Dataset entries
----

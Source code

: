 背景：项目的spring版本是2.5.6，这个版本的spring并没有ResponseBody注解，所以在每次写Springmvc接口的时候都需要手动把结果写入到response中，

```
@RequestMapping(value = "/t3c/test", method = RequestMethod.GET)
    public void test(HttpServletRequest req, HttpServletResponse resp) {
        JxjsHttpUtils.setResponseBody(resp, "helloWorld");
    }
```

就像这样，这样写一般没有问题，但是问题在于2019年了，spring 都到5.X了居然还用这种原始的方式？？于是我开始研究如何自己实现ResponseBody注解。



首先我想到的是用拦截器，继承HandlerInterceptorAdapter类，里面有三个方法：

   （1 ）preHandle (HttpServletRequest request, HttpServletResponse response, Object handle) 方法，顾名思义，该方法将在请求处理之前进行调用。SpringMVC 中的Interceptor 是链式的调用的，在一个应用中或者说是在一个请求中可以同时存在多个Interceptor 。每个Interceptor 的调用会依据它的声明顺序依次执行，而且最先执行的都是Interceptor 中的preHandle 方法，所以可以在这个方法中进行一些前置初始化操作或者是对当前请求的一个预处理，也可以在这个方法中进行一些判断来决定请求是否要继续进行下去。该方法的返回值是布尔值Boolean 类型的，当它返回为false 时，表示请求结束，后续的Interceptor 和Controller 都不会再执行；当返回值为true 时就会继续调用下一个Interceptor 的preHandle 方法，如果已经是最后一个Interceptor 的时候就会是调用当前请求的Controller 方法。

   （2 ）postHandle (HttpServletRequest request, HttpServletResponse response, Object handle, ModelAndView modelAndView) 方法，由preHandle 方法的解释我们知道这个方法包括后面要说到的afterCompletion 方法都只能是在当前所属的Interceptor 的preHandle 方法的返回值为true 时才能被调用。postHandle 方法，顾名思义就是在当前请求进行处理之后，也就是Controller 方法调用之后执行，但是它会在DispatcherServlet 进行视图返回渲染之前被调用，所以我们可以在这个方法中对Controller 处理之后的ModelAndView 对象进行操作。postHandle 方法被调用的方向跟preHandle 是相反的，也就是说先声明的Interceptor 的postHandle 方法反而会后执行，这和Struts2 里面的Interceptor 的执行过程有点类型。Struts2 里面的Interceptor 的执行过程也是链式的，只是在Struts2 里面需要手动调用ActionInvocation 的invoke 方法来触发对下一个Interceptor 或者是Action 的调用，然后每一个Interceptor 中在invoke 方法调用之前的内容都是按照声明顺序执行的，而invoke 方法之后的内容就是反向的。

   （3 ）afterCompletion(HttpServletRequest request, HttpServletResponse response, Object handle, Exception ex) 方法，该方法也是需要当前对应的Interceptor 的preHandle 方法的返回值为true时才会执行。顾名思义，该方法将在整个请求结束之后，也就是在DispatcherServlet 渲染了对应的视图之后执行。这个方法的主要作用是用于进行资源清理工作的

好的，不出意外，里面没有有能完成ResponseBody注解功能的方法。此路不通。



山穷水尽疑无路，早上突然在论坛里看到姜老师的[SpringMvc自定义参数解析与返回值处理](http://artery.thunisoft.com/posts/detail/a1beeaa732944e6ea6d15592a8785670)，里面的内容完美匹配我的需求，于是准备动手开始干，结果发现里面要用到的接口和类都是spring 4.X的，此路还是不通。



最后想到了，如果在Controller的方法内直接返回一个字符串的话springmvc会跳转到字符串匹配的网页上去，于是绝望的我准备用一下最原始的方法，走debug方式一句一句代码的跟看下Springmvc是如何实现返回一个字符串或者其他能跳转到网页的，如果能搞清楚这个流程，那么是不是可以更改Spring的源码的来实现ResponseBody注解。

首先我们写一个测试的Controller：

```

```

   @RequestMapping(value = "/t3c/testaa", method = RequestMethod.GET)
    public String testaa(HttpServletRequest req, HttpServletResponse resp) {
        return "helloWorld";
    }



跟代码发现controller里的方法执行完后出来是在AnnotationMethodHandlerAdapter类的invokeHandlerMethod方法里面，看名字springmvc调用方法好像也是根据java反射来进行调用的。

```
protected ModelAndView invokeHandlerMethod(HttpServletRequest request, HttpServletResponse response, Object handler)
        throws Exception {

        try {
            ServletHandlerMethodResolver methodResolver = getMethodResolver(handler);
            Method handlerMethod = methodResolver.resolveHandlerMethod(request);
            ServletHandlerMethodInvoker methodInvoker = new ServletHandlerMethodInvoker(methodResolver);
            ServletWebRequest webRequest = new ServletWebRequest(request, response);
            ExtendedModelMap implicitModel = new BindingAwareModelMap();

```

----

* [WORK REQUEST] Among the entries above, copy exactly only the lines starting with the one containing "首先我想到的是用拦截器，继承" and going through the one containing "方法，如果已经是最后一个Interceptor 的时候就会是调用当前请求的Controller 方法。", both ends included.

* [EXERCISE OUTPUT]
首先我想到的是用拦截器，继承HandlerInterceptorAdapter类，里面有三个方法：

   （1 ）preHandle (HttpServletRequest request, HttpServletResponse response, Object handle) 方法，顾名思义，该方法将在请求处理之前进行调用。SpringMVC 中的Interceptor 是链式的调用的，在一个应用中或者说是在一个请求中可以同时存在多个Interceptor 。每个Interceptor 的调用会依据它的声明顺序依次执行，而且最先执行的都是Interceptor 中的preHandle 方法，所以可以在这个方法中进行一些前置初始化操作或者是对当前请求的一个预处理，也可以在这个方法中进行一些判断来决定请求是否要继续进行下去。该方法的返回值是布尔值Boolean 类型的，当它返回为false 时，表示请求结束，后续的Interceptor 和Controller 都不会再执行；当返回值为true 时就会继续调用下一个Interceptor 的preHandle 方法，如果已经是最后一个Interceptor 的时候就会是调用当前请求的Controller 方法。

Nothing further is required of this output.